===== TASK DATA

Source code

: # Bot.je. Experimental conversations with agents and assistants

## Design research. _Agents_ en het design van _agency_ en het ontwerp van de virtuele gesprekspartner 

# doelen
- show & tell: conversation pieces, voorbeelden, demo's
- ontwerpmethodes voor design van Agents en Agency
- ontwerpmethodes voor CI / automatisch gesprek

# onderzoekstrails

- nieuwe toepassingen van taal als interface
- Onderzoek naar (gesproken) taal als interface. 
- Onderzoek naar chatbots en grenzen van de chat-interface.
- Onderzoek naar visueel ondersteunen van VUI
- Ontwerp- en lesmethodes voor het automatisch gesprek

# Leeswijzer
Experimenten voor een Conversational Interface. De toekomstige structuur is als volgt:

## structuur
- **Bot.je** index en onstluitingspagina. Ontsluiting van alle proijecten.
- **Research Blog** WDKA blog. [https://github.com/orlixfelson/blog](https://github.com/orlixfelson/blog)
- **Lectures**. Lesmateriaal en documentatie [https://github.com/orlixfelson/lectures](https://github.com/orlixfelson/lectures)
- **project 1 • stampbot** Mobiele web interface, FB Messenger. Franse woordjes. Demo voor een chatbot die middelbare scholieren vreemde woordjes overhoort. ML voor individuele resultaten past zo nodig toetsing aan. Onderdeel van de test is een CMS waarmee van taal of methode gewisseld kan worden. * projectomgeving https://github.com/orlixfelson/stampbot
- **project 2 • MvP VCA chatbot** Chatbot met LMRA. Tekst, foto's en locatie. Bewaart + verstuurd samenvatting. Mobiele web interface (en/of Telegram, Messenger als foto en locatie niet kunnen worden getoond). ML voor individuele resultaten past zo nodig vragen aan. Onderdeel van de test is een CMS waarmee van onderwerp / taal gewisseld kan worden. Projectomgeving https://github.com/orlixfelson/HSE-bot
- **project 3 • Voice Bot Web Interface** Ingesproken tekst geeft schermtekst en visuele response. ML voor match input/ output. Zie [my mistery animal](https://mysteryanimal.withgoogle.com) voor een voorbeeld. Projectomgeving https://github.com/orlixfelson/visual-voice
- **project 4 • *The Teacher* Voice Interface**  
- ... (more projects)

==========

EXERCISE DIRECTIONS →
Quote, word for word, every line starting at the one that contains "## structuur" and ending with the final line of the entries.

RESULT FOR THIS TASK →
## structuur
- **Bot.je** index en onstluitingspagina. Ontsluiting van alle proijecten.
- **Research Blog** WDKA blog. [https://github.com/orlixfelson/blog](https://github.com/orlixfelson/blog)
- **Lectures**. Lesmateriaal en documentatie [https://github.com/orlixfelson/lectures](https://github.com/orlixfelson/lectures)
- **project 1 • stampbot** Mobiele web interface, FB Messenger. Franse woordjes. Demo voor een chatbot die middelbare scholieren vreemde woordjes overhoort. ML voor individuele resultaten past zo nodig toetsing aan. Onderdeel van de test is een CMS waarmee van taal of methode gewisseld kan worden. * projectomgeving https://github.com/orlixfelson/stampbot
- **project 2 • MvP VCA chatbot** Chatbot met LMRA. Tekst, foto's en locatie. Bewaart + verstuurd samenvatting. Mobiele web interface (en/of Telegram, Messenger als foto en locatie niet kunnen worden getoond). ML voor individuele resultaten past zo nodig vragen aan. Onderdeel van de test is een CMS waarmee van onderwerp / taal gewisseld kan worden. Projectomgeving https://github.com/orlixfelson/HSE-bot
- **project 3 • Voice Bot Web Interface** Ingesproken tekst geeft schermtekst en visuele response. ML voor match input/ output. Zie [my mistery animal](https://mysteryanimal.withgoogle.com) voor een voorbeeld. Projectomgeving https://github.com/orlixfelson/visual-voice
- **project 4 • *The Teacher* Voice Interface**  
- ... (more projects)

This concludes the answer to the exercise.